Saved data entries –
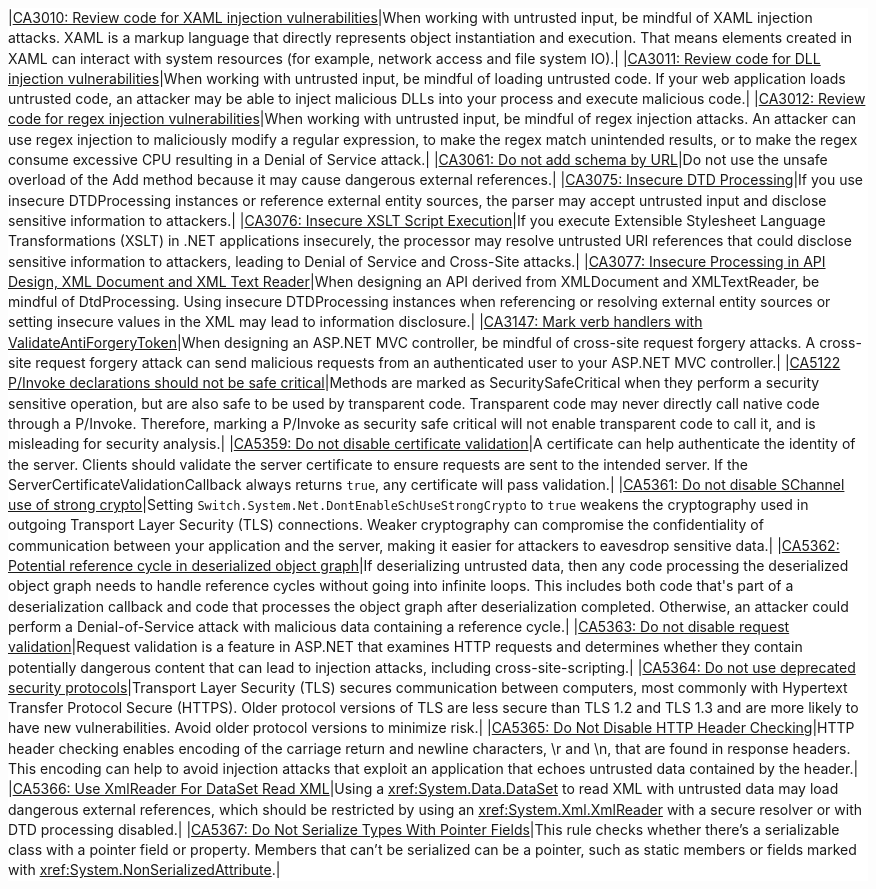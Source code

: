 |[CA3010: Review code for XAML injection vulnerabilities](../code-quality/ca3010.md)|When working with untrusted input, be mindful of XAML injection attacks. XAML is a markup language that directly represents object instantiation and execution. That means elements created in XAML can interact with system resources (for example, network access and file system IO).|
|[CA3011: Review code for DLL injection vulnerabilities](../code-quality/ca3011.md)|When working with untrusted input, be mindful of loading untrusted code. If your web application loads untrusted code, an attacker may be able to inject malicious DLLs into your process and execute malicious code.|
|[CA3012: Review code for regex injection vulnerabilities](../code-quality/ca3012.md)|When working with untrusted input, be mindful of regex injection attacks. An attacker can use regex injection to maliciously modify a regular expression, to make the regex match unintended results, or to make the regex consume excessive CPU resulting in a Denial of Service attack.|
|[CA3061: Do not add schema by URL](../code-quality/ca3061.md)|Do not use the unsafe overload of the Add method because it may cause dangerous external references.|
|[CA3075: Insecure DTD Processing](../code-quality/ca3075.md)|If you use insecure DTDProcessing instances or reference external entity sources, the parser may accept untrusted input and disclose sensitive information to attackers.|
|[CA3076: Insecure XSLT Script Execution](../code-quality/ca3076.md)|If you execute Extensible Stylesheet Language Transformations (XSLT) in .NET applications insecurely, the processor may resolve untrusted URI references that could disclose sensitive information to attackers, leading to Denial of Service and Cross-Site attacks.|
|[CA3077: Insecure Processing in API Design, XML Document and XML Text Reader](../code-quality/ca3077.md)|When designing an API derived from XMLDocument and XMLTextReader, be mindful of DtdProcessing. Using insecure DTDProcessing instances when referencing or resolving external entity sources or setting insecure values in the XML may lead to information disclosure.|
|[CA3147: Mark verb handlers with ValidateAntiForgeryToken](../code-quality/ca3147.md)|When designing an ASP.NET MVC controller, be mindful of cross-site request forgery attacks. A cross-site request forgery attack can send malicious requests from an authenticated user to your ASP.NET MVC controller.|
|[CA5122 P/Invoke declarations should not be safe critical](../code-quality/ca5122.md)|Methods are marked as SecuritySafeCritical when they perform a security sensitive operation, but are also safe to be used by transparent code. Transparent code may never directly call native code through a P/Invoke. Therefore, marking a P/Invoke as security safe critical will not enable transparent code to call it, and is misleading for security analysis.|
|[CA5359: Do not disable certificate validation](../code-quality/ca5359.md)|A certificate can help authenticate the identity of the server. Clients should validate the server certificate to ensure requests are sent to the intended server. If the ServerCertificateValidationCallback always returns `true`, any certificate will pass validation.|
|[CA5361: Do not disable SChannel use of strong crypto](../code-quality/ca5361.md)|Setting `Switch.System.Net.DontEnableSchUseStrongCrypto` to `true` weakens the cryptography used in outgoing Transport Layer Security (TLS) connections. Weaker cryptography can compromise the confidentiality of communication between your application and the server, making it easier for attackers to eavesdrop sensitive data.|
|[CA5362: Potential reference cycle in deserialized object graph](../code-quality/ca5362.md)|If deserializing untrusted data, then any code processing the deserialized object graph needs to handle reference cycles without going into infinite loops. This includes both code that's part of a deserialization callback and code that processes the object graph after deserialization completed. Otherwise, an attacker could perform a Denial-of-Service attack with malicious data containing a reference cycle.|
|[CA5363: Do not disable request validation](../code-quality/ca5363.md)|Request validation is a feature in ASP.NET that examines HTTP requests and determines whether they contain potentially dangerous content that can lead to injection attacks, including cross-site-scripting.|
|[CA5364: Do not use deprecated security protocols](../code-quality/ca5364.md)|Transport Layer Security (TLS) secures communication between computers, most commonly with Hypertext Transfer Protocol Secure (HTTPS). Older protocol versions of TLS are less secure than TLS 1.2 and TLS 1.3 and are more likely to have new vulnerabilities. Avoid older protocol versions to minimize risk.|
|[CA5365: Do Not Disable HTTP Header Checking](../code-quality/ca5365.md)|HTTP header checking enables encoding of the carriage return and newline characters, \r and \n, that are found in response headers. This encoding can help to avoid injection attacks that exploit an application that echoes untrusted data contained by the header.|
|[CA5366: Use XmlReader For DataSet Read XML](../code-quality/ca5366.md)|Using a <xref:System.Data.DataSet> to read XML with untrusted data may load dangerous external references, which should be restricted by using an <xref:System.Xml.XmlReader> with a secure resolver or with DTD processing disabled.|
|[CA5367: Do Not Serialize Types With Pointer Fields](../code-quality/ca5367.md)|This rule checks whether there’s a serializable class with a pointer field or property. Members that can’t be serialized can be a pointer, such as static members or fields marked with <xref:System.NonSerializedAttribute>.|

EXERCISE –
The expected output is an exact copy of the lines from the top of the data above through the line containing "file system IO).|", both included, with every picture omitted.

EXERCISE RESPONSE –
Source code

: |[CA3010: Review code for XAML injection vulnerabilities](../code-quality/ca3010.md)|When working with untrusted input, be mindful of XAML injection attacks. XAML is a markup language that directly represents object instantiation and execution. That means elements created in XAML can interact with system resources (for example, network access and file system IO).|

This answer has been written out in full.